About this task:
Provide the number of lines in the entries below containing "specific", with no further words.

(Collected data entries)
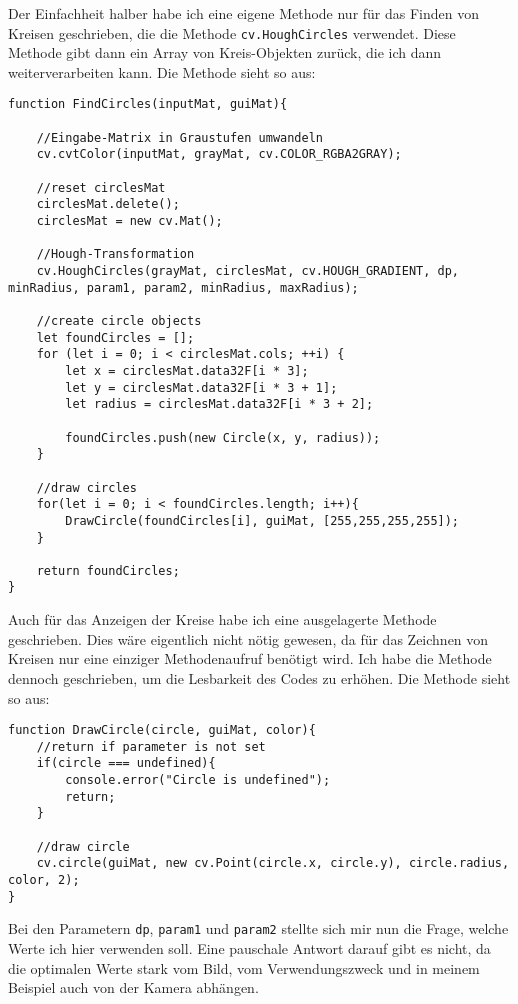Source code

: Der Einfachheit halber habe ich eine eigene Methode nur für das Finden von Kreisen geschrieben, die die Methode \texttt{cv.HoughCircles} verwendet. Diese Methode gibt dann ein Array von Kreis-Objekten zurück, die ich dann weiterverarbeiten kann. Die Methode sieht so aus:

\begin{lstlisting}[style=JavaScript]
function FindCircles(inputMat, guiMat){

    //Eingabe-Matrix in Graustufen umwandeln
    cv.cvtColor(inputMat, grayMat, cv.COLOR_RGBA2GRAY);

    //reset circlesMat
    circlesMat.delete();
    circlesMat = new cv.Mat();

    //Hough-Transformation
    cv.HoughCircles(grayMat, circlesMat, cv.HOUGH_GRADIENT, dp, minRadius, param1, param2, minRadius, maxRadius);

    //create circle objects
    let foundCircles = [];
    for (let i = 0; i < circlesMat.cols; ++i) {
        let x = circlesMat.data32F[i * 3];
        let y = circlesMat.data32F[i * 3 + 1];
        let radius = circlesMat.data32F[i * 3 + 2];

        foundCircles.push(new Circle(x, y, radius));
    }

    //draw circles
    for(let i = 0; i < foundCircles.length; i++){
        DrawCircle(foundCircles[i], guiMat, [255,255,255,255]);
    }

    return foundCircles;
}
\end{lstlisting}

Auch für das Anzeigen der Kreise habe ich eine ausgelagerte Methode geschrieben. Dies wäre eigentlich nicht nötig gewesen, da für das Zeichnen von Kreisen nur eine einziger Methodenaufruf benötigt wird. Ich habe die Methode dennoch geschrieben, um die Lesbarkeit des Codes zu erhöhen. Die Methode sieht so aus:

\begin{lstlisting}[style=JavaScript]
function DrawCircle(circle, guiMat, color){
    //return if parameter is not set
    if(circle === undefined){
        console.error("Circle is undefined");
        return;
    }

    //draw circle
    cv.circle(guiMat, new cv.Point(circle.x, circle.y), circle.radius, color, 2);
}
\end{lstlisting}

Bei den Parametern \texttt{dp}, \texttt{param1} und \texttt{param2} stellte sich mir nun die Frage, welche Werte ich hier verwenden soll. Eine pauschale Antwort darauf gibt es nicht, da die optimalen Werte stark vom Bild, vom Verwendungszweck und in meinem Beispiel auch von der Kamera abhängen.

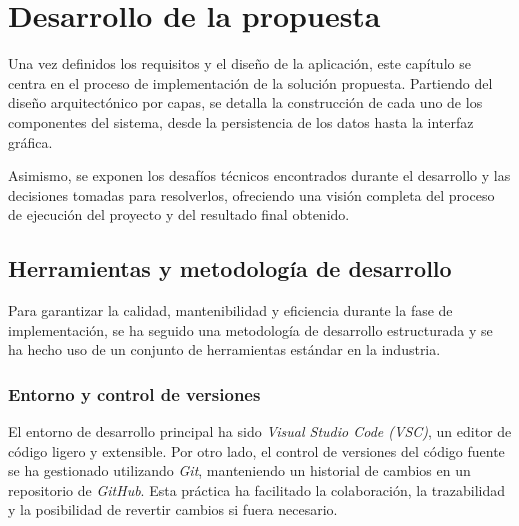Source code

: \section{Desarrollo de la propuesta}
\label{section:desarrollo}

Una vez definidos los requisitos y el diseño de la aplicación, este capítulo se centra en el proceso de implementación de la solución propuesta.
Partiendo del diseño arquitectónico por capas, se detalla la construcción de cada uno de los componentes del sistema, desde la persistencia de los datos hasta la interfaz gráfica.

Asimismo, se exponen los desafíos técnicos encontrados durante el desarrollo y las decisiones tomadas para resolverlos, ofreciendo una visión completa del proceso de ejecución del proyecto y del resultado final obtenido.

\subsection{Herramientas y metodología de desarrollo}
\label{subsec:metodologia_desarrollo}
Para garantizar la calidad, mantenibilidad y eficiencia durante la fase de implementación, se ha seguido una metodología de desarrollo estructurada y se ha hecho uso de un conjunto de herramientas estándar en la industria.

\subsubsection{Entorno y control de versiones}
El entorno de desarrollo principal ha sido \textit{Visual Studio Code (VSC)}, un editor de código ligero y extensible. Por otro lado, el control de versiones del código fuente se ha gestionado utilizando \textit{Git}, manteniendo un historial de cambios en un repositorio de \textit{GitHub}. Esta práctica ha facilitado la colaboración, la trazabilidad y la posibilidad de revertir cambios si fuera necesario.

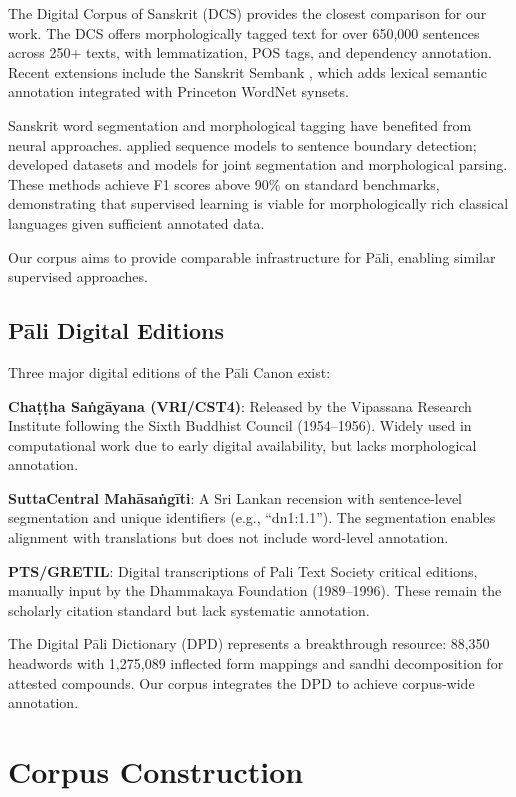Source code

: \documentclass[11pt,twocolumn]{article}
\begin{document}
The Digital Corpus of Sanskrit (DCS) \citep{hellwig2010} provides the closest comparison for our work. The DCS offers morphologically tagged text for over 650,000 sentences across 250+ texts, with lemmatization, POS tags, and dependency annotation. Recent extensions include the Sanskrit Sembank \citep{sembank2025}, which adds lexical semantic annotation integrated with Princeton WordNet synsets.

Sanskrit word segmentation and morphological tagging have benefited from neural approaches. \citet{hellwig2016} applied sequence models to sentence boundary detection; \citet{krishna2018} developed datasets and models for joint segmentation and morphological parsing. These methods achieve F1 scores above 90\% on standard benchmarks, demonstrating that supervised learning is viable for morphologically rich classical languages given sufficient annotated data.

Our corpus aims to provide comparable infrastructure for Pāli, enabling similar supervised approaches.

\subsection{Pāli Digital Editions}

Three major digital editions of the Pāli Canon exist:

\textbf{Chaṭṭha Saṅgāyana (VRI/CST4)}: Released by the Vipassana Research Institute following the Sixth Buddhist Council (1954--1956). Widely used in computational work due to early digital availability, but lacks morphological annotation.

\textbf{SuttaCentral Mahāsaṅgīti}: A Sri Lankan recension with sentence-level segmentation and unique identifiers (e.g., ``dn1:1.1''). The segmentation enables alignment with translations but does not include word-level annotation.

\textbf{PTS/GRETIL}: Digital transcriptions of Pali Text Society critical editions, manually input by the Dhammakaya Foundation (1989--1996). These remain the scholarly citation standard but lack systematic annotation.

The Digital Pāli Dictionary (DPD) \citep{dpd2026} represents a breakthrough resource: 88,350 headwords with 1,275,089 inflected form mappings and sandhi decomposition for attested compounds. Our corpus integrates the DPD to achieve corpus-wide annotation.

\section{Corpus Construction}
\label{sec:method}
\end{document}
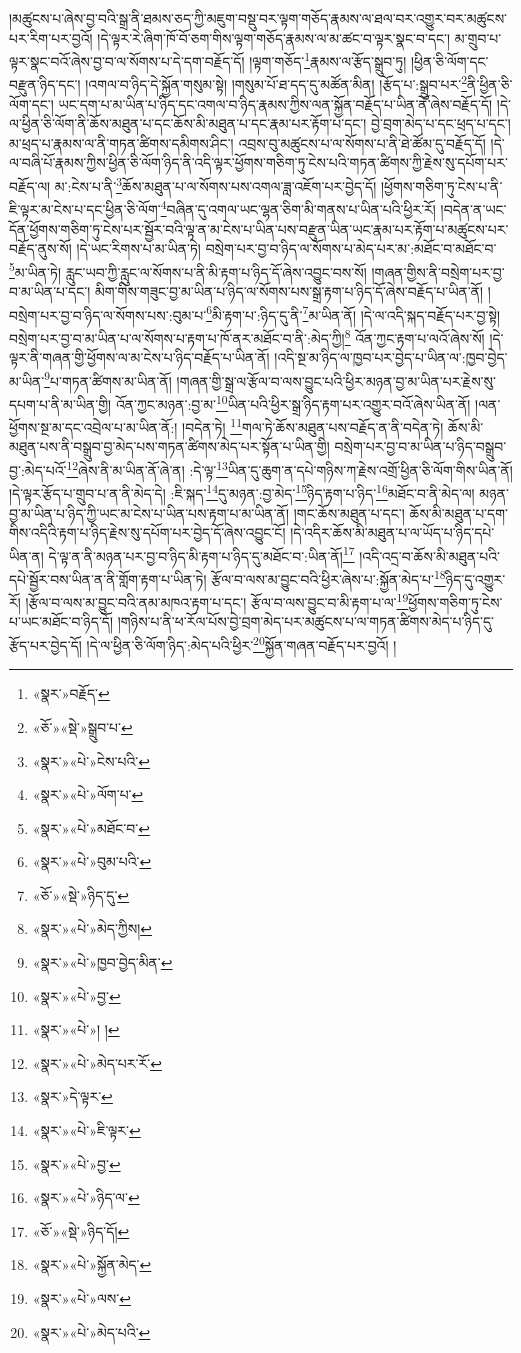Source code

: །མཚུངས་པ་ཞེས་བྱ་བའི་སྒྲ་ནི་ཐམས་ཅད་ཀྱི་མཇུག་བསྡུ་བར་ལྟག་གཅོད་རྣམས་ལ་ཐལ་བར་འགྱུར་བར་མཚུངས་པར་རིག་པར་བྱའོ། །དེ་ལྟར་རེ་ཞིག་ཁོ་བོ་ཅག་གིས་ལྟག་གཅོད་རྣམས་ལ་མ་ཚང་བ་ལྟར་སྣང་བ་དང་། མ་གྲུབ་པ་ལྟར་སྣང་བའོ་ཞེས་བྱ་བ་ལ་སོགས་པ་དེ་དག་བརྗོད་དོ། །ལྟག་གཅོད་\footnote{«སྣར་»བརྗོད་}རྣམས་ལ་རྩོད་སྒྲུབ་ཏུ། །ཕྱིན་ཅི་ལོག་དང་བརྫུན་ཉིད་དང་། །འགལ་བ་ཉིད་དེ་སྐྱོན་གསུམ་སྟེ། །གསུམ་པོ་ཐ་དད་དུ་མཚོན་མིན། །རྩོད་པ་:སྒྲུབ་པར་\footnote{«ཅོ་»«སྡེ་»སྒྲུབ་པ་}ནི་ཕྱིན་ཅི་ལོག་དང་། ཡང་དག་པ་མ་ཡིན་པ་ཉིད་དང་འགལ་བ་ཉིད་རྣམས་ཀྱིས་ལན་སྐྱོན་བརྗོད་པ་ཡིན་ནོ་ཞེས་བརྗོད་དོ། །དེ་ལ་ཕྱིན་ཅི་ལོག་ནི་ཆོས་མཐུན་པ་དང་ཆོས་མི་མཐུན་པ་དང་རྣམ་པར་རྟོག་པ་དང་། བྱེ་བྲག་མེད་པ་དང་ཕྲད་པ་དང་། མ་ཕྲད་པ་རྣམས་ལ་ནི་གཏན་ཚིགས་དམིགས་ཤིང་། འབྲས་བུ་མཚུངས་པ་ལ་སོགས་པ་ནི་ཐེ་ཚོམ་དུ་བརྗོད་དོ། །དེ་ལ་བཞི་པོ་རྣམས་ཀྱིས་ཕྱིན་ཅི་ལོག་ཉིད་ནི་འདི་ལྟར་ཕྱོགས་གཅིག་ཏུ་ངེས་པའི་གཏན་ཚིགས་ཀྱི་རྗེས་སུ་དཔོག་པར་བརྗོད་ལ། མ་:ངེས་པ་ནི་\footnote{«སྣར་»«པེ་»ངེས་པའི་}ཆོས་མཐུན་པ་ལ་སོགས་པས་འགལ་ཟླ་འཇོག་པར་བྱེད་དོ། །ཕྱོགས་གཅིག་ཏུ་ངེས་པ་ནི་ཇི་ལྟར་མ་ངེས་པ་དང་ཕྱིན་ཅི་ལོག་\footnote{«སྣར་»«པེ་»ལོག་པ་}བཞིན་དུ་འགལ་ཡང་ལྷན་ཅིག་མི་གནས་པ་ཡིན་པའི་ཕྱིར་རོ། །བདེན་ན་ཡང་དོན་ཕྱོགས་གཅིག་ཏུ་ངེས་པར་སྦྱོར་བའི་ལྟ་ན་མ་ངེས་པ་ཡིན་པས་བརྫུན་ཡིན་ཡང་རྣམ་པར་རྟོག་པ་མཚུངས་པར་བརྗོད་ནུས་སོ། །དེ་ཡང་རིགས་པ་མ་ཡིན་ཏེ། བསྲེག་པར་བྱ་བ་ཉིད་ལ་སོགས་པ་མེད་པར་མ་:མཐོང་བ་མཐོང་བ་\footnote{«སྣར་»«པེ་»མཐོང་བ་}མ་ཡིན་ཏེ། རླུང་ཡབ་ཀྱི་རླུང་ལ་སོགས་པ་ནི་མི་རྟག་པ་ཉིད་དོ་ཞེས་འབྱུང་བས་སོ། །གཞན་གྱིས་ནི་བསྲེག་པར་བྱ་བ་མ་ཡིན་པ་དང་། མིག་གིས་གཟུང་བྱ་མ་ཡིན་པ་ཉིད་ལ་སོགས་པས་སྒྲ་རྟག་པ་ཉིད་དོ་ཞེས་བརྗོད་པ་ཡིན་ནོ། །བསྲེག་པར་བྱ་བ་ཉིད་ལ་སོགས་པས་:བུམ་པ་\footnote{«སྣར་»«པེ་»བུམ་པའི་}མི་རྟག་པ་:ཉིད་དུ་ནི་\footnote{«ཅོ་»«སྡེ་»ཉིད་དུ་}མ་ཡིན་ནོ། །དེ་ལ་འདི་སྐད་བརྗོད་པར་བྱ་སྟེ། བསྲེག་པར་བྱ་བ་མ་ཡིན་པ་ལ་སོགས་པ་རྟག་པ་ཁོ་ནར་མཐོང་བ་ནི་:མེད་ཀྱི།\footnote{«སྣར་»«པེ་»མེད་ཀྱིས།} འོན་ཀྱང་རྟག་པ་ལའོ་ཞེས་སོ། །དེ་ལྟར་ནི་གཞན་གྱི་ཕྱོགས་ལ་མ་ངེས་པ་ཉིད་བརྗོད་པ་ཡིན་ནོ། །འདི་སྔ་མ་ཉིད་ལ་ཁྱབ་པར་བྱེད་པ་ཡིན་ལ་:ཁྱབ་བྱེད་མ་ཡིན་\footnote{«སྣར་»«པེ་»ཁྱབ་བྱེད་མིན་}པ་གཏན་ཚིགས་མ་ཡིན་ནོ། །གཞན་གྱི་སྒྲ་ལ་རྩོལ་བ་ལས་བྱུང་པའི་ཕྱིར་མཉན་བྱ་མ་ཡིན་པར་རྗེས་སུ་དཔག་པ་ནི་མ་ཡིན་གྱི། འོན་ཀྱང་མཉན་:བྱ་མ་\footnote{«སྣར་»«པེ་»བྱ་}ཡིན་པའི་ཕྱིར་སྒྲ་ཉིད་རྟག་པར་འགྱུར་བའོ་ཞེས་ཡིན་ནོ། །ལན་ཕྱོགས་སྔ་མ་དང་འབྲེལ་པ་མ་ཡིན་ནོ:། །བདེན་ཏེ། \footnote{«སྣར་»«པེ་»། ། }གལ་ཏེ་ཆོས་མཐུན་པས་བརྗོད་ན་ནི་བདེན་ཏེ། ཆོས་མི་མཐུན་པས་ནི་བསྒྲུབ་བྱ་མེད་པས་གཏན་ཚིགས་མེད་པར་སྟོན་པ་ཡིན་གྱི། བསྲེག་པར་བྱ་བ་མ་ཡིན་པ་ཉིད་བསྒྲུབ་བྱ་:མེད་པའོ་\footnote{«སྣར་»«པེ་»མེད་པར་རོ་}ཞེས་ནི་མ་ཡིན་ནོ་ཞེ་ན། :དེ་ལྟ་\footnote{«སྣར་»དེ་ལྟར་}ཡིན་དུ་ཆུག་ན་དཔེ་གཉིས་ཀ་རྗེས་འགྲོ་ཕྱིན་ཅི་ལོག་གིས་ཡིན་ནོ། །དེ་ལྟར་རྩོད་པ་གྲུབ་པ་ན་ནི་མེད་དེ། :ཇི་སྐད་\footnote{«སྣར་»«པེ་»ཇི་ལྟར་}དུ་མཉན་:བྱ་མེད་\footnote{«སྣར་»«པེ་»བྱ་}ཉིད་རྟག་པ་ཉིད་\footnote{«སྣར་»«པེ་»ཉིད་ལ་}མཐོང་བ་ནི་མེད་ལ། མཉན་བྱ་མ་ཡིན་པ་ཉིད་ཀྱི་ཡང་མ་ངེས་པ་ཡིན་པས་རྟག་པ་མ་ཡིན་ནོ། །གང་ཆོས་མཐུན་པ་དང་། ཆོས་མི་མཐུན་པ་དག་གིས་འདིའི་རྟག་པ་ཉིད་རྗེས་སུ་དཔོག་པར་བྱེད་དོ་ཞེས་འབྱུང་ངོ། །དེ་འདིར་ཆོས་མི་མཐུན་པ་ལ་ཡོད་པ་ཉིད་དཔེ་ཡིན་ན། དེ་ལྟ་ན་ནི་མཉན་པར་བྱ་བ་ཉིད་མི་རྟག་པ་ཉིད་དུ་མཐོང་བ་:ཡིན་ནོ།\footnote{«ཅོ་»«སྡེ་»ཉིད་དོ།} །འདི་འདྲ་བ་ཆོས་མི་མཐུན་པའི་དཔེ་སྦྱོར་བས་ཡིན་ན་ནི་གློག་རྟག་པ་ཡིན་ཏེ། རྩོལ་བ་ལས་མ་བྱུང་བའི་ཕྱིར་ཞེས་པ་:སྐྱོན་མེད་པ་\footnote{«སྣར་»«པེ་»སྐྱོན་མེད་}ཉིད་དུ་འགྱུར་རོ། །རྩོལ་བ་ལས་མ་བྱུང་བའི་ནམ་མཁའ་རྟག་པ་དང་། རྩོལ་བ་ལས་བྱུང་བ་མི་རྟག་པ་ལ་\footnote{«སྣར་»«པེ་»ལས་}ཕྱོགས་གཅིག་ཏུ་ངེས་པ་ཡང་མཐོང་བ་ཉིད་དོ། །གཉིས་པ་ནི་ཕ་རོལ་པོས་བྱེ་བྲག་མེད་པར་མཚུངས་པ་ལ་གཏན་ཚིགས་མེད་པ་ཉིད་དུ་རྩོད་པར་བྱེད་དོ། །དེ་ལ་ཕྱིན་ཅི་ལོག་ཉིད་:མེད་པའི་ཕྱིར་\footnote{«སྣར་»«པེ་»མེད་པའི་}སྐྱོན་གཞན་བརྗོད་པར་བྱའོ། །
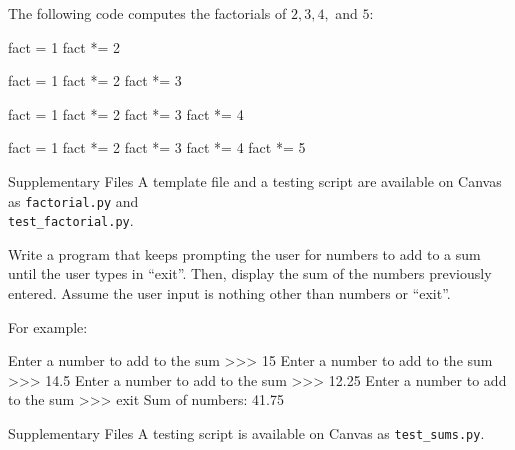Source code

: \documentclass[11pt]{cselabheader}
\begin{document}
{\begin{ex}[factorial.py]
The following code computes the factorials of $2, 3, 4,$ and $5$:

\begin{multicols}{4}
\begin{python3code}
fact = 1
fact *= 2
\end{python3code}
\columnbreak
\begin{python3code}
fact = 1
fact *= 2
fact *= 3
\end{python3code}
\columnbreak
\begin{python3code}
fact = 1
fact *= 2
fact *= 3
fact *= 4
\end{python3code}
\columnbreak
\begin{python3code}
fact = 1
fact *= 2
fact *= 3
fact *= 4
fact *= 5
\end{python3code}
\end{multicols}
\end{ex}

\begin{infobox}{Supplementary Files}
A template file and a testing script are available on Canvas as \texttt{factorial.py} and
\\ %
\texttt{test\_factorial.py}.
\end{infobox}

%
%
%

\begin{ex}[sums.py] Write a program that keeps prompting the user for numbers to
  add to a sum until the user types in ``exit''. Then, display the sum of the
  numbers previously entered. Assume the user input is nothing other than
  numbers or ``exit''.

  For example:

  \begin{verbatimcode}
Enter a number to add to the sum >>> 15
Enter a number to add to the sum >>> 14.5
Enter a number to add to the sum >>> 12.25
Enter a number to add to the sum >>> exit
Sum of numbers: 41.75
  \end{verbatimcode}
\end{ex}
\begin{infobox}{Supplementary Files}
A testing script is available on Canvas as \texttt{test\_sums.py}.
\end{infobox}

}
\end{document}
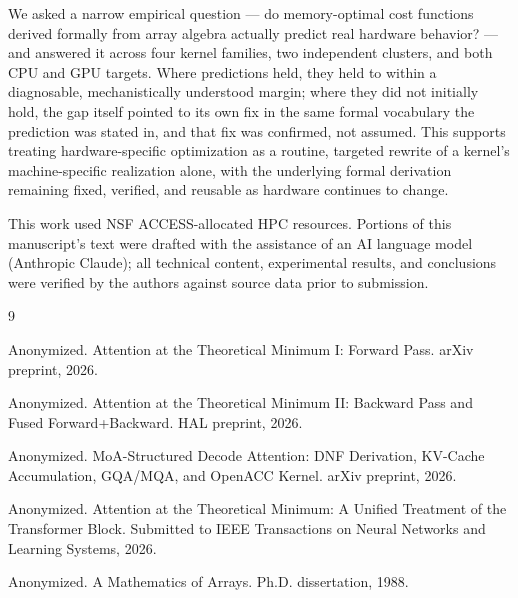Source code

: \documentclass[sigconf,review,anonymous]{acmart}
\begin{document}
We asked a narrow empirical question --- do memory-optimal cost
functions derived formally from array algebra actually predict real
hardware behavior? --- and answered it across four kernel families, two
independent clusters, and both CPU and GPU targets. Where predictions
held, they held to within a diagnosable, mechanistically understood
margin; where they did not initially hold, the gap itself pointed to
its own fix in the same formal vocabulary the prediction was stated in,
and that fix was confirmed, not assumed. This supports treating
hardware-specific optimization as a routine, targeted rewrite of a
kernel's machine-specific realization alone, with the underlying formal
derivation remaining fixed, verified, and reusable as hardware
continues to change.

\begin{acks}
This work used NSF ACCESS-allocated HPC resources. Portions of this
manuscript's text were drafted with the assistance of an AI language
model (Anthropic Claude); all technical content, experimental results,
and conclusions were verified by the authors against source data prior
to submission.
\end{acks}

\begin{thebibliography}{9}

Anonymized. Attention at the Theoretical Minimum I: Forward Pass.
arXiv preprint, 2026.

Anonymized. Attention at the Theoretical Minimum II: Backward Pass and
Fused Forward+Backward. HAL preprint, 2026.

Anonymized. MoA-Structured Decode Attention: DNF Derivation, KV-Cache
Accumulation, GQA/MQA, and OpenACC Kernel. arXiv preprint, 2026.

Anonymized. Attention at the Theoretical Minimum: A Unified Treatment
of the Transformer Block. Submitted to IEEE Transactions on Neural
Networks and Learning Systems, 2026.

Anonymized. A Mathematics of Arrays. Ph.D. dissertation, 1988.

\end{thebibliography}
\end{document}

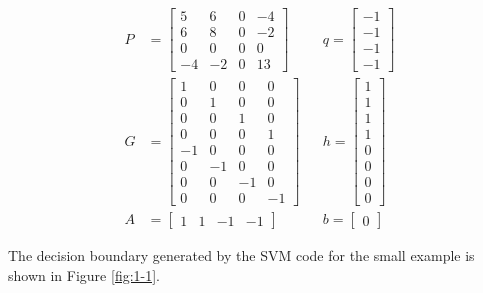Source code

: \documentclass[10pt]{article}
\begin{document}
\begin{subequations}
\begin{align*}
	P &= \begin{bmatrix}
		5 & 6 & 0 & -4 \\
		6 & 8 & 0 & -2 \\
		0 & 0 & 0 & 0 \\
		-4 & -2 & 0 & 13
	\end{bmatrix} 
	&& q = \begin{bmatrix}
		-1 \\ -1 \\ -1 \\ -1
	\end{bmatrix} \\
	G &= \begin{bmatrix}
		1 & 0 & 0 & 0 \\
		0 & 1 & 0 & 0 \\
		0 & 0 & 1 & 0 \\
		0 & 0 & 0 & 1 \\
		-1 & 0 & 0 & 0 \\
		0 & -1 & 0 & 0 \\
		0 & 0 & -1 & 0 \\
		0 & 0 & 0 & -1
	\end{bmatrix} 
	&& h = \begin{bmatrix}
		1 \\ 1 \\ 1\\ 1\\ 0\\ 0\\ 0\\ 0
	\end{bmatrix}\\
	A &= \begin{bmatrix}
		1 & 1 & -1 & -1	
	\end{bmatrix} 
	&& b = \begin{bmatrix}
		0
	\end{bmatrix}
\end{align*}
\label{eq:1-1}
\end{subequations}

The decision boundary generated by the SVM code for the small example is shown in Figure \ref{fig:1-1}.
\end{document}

Answer for this exercise:
2